» YOUR OBJECTIVE
Where an entry holds an image, leave the image out; otherwise reproduce the entry exactly.

------ INPUT FOR THIS TASK

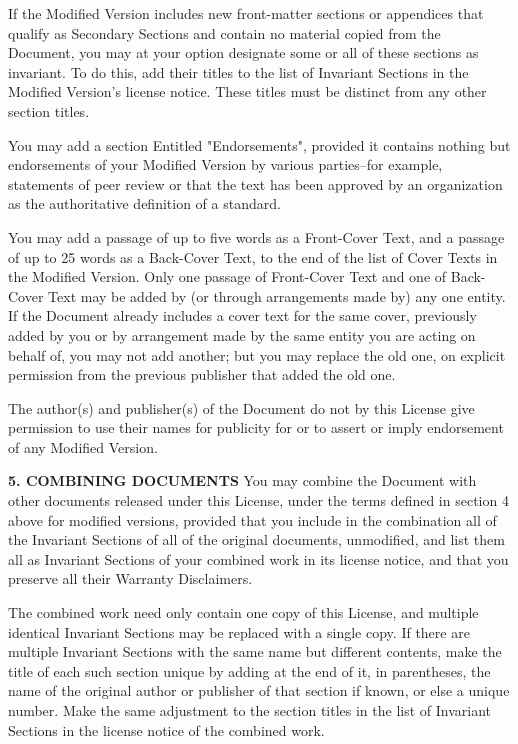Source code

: If the Modified Version includes new front-matter sections or appendices that qualify as Secondary Sections and contain no material copied from the Document, you may at your option designate some or all of these sections as invariant. To do this, add their titles to the list of Invariant Sections in the Modified Version's license notice. These titles must be distinct from any other section titles.

You may add a section Entitled "Endorsements", provided it contains nothing but endorsements of your Modified Version by various parties--for example, statements of peer review or that the text has been approved by an organization as the authoritative definition of a standard.

You may add a passage of up to five words as a Front-Cover Text, and a passage of up to 25 words as a Back-Cover Text, to the end of the list of Cover Texts in the Modified Version. Only one passage of Front-Cover Text and one of Back-Cover Text may be added by (or through arrangements made by) any one entity. If the Document already includes a cover text for the same cover, previously added by you or by arrangement made by the same entity you are acting on behalf of, you may not add another; but you may replace the old one, on explicit permission from the previous publisher that added the old one.

The author(s) and publisher(s) of the Document do not by this License give permission to use their names for publicity for or to assert or imply endorsement of any Modified Version.

\textbf{5. COMBINING DOCUMENTS}
You may combine the Document with other documents released under this License, under the terms defined in section 4 above for modified versions, provided that you include in the combination all of the Invariant Sections of all of the original documents, unmodified, and list them all as Invariant Sections of your combined work in its license notice, and that you preserve all their Warranty Disclaimers.

The combined work need only contain one copy of this License, and multiple identical Invariant Sections may be replaced with a single copy. If there are multiple Invariant Sections with the same name but different contents, make the title of each such section unique by adding at the end of it, in parentheses, the name of the original author or publisher of that section if known, or else a unique number. Make the same adjustment to the section titles in the list of Invariant Sections in the license notice of the combined work.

------------

» FINAL ANSWER
Source code

: If the Modified Version includes new front-matter sections or appendices that qualify as Secondary Sections and contain no material copied from the Document, you may at your option designate some or all of these sections as invariant. To do this, add their titles to the list of Invariant Sections in the Modified Version's license notice. These titles must be distinct from any other section titles.

You may add a section Entitled "Endorsements", provided it contains nothing but endorsements of your Modified Version by various parties--for example, statements of peer review or that the text has been approved by an organization as the authoritative definition of a standard.

You may add a passage of up to five words as a Front-Cover Text, and a passage of up to 25 words as a Back-Cover Text, to the end of the list of Cover Texts in the Modified Version. Only one passage of Front-Cover Text and one of Back-Cover Text may be added by (or through arrangements made by) any one entity. If the Document already includes a cover text for the same cover, previously added by you or by arrangement made by the same entity you are acting on behalf of, you may not add another; but you may replace the old one, on explicit permission from the previous publisher that added the old one.

The author(s) and publisher(s) of the Document do not by this License give permission to use their names for publicity for or to assert or imply endorsement of any Modified Version.

\textbf{5. COMBINING DOCUMENTS}
You may combine the Document with other documents released under this License, under the terms defined in section 4 above for modified versions, provided that you include in the combination all of the Invariant Sections of all of the original documents, unmodified, and list them all as Invariant Sections of your combined work in its license notice, and that you preserve all their Warranty Disclaimers.

The combined work need only contain one copy of this License, and multiple identical Invariant Sections may be replaced with a single copy. If there are multiple Invariant Sections with the same name but different contents, make the title of each such section unique by adding at the end of it, in parentheses, the name of the original author or publisher of that section if known, or else a unique number. Make the same adjustment to the section titles in the list of Invariant Sections in the license notice of the combined work.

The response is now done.